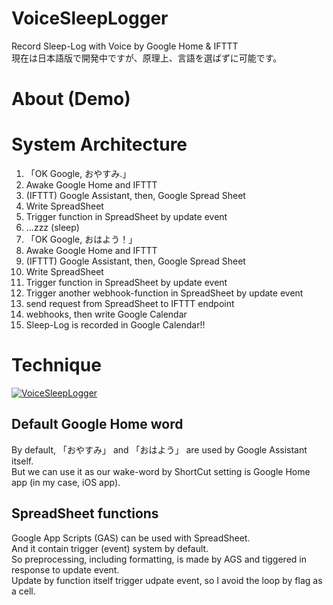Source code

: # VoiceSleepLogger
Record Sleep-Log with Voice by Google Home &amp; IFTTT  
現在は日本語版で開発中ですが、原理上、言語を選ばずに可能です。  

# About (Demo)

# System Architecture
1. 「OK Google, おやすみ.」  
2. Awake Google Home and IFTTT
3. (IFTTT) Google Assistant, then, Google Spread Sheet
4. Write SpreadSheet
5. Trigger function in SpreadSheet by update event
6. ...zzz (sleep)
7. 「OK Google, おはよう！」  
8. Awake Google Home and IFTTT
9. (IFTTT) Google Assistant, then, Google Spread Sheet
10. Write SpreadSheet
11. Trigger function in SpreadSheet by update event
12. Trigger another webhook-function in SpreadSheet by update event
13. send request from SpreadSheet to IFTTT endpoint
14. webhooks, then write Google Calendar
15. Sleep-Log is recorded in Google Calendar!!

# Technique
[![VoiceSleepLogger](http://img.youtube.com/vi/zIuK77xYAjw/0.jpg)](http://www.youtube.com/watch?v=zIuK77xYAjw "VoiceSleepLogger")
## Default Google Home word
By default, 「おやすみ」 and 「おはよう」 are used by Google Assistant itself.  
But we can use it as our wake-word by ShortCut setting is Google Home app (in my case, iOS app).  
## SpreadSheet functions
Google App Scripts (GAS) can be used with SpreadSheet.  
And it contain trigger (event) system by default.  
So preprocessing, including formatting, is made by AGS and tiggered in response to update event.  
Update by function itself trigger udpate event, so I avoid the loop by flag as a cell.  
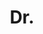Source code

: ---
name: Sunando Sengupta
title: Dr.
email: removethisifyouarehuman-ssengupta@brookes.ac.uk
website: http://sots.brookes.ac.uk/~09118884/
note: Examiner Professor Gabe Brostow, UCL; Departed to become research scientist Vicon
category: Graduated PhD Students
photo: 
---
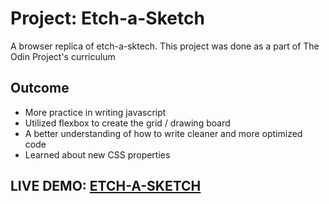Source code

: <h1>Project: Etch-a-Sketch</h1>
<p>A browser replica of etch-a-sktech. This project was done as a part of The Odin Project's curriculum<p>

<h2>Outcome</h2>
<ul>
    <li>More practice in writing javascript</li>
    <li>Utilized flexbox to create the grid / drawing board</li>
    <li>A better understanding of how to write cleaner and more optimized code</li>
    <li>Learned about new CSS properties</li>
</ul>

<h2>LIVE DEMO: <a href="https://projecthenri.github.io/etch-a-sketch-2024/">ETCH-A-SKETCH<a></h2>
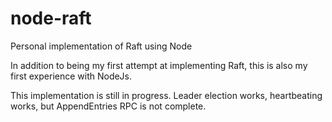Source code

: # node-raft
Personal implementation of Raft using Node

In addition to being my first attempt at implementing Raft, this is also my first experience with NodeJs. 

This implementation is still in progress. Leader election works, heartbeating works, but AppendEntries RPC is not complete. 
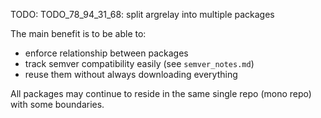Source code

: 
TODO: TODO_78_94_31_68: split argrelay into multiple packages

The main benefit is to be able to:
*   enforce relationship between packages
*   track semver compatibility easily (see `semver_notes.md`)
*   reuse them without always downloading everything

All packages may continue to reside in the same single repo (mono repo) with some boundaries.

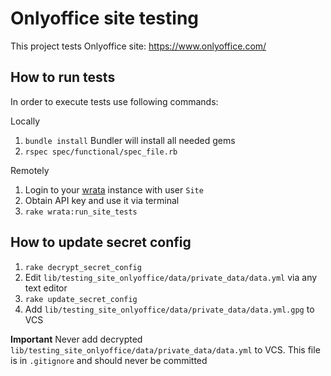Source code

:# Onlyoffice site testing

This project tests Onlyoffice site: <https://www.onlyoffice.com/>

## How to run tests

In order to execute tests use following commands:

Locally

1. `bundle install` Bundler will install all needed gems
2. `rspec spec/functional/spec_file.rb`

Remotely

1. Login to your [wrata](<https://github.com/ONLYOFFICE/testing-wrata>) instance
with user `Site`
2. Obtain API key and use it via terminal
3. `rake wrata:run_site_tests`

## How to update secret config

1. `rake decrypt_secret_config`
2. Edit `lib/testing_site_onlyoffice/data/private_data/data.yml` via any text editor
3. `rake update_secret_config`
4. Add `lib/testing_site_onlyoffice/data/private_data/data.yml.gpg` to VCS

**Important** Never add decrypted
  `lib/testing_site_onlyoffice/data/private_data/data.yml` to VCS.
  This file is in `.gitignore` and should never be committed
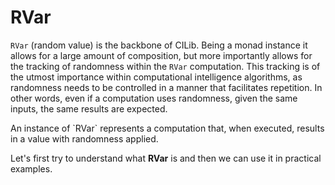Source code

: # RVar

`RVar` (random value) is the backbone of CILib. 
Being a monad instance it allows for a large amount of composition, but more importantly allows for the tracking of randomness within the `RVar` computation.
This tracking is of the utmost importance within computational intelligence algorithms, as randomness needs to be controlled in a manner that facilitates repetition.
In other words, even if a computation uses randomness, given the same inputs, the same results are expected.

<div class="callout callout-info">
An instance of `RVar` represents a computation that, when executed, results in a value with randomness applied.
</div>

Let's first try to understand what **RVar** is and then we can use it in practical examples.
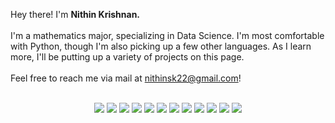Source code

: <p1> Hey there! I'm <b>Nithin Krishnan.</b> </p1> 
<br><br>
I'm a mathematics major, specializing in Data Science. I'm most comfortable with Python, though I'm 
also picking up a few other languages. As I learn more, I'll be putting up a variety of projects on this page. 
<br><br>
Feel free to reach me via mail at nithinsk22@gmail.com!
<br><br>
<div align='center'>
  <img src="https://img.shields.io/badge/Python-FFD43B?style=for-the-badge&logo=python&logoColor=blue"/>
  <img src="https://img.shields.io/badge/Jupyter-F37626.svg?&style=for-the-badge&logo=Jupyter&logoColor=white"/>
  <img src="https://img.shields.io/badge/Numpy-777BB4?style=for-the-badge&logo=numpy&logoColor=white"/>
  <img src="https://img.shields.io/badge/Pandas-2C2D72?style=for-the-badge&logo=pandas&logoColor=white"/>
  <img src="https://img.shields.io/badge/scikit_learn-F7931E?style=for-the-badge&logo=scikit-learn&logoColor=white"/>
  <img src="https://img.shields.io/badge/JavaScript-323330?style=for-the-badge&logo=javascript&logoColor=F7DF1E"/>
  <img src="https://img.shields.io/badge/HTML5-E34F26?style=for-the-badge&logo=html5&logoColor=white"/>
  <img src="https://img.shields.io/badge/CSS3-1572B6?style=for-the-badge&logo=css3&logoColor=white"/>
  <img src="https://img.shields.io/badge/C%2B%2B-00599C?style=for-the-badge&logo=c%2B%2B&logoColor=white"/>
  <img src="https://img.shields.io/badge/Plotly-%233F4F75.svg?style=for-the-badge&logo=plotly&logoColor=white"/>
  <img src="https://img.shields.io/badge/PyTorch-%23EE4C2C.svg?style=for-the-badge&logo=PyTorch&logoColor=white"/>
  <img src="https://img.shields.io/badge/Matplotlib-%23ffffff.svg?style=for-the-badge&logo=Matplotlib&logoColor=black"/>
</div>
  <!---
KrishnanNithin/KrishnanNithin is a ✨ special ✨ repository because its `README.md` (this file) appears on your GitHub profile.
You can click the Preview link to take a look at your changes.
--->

┄┄┄┄┄┄┄┄┄┄┄┄┄┄┄┄┄┄┄┄

### Brief
Without including any picture, restate every entry above exactly.

### Written solution
Source code

: # VoiceSleepLogger
Record Sleep-Log with Voice by Google Home &amp; IFTTT  
現在は日本語版で開発中ですが、原理上、言語を選ばずに可能です。  

# About (Demo)

# System Architecture
1. 「OK Google, おやすみ.」  
2. Awake Google Home and IFTTT
3. (IFTTT) Google Assistant, then, Google Spread Sheet
4. Write SpreadSheet
5. Trigger function in SpreadSheet by update event
6. ...zzz (sleep)
7. 「OK Google, おはよう！」  
8. Awake Google Home and IFTTT
9. (IFTTT) Google Assistant, then, Google Spread Sheet
10. Write SpreadSheet
11. Trigger function in SpreadSheet by update event
12. Trigger another webhook-function in SpreadSheet by update event
13. send request from SpreadSheet to IFTTT endpoint
14. webhooks, then write Google Calendar
15. Sleep-Log is recorded in Google Calendar!!

# Technique
[![VoiceSleepLogger](http://img.youtube.com/vi/zIuK77xYAjw/0.jpg)](http://www.youtube.com/watch?v=zIuK77xYAjw "VoiceSleepLogger")
## Default Google Home word
By default, 「おやすみ」 and 「おはよう」 are used by Google Assistant itself.  
But we can use it as our wake-word by ShortCut setting is Google Home app (in my case, iOS app).  
## SpreadSheet functions
Google App Scripts (GAS) can be used with SpreadSheet.  
And it contain trigger (event) system by default.  
So preprocessing, including formatting, is made by AGS and tiggered in response to update event.  
Update by function itself trigger udpate event, so I avoid the loop by flag as a cell.  
Source code

: ---
name: Sunando Sengupta
title: Dr.
email: removethisifyouarehuman-ssengupta@brookes.ac.uk
website: http://sots.brookes.ac.uk/~09118884/
note: Examiner Professor Gabe Brostow, UCL; Departed to become research scientist Vicon
category: Graduated PhD Students
photo: 
---
Source code

: <h1>Project: Etch-a-Sketch</h1>
<p>A browser replica of etch-a-sktech. This project was done as a part of The Odin Project's curriculum<p>

<h2>Outcome</h2>
<ul>
    <li>More practice in writing javascript</li>
    <li>Utilized flexbox to create the grid / drawing board</li>
    <li>A better understanding of how to write cleaner and more optimized code</li>
    <li>Learned about new CSS properties</li>
</ul>

<h2>LIVE DEMO: <a href="https://projecthenri.github.io/etch-a-sketch-2024/">ETCH-A-SKETCH<a></h2>
Source code

: # node-raft
Personal implementation of Raft using Node

In addition to being my first attempt at implementing Raft, this is also my first experience with NodeJs. 

This implementation is still in progress. Leader election works, heartbeating works, but AppendEntries RPC is not complete. 
Source code

: 
TODO: TODO_78_94_31_68: split argrelay into multiple packages

The main benefit is to be able to:
*   enforce relationship between packages
*   track semver compatibility easily (see `semver_notes.md`)
*   reuse them without always downloading everything

All packages may continue to reside in the same single repo (mono repo) with some boundaries.

Source code

:# Onlyoffice site testing

This project tests Onlyoffice site: <https://www.onlyoffice.com/>

## How to run tests

In order to execute tests use following commands:

Locally

1. `bundle install` Bundler will install all needed gems
2. `rspec spec/functional/spec_file.rb`

Remotely

1. Login to your [wrata](<https://github.com/ONLYOFFICE/testing-wrata>) instance
with user `Site`
2. Obtain API key and use it via terminal
3. `rake wrata:run_site_tests`

## How to update secret config

1. `rake decrypt_secret_config`
2. Edit `lib/testing_site_onlyoffice/data/private_data/data.yml` via any text editor
3. `rake update_secret_config`
4. Add `lib/testing_site_onlyoffice/data/private_data/data.yml.gpg` to VCS

**Important** Never add decrypted
  `lib/testing_site_onlyoffice/data/private_data/data.yml` to VCS.
  This file is in `.gitignore` and should never be committed
Source code

: # RVar

`RVar` (random value) is the backbone of CILib. 
Being a monad instance it allows for a large amount of composition, but more importantly allows for the tracking of randomness within the `RVar` computation.
This tracking is of the utmost importance within computational intelligence algorithms, as randomness needs to be controlled in a manner that facilitates repetition.
In other words, even if a computation uses randomness, given the same inputs, the same results are expected.

<div class="callout callout-info">
An instance of `RVar` represents a computation that, when executed, results in a value with randomness applied.
</div>

Let's first try to understand what **RVar** is and then we can use it in practical examples.
Source code

: <p1> Hey there! I'm <b>Nithin Krishnan.</b> </p1> 
<br><br>
I'm a mathematics major, specializing in Data Science. I'm most comfortable with Python, though I'm 
also picking up a few other languages. As I learn more, I'll be putting up a variety of projects on this page. 
<br><br>
Feel free to reach me via mail at nithinsk22@gmail.com!
<br><br>
<div align='center'>
  <img src="https://img.shields.io/badge/Python-FFD43B?style=for-the-badge&logo=python&logoColor=blue"/>
  <img src="https://img.shields.io/badge/Jupyter-F37626.svg?&style=for-the-badge&logo=Jupyter&logoColor=white"/>
  <img src="https://img.shields.io/badge/Numpy-777BB4?style=for-the-badge&logo=numpy&logoColor=white"/>
  <img src="https://img.shields.io/badge/Pandas-2C2D72?style=for-the-badge&logo=pandas&logoColor=white"/>
  <img src="https://img.shields.io/badge/scikit_learn-F7931E?style=for-the-badge&logo=scikit-learn&logoColor=white"/>
  <img src="https://img.shields.io/badge/JavaScript-323330?style=for-the-badge&logo=javascript&logoColor=F7DF1E"/>
  <img src="https://img.shields.io/badge/HTML5-E34F26?style=for-the-badge&logo=html5&logoColor=white"/>
  <img src="https://img.shields.io/badge/CSS3-1572B6?style=for-the-badge&logo=css3&logoColor=white"/>
  <img src="https://img.shields.io/badge/C%2B%2B-00599C?style=for-the-badge&logo=c%2B%2B&logoColor=white"/>
  <img src="https://img.shields.io/badge/Plotly-%233F4F75.svg?style=for-the-badge&logo=plotly&logoColor=white"/>
  <img src="https://img.shields.io/badge/PyTorch-%23EE4C2C.svg?style=for-the-badge&logo=PyTorch&logoColor=white"/>
  <img src="https://img.shields.io/badge/Matplotlib-%23ffffff.svg?style=for-the-badge&logo=Matplotlib&logoColor=black"/>
</div>
  <!---
KrishnanNithin/KrishnanNithin is a ✨ special ✨ repository because its `README.md` (this file) appears on your GitHub profile.
You can click the Preview link to take a look at your changes.
--->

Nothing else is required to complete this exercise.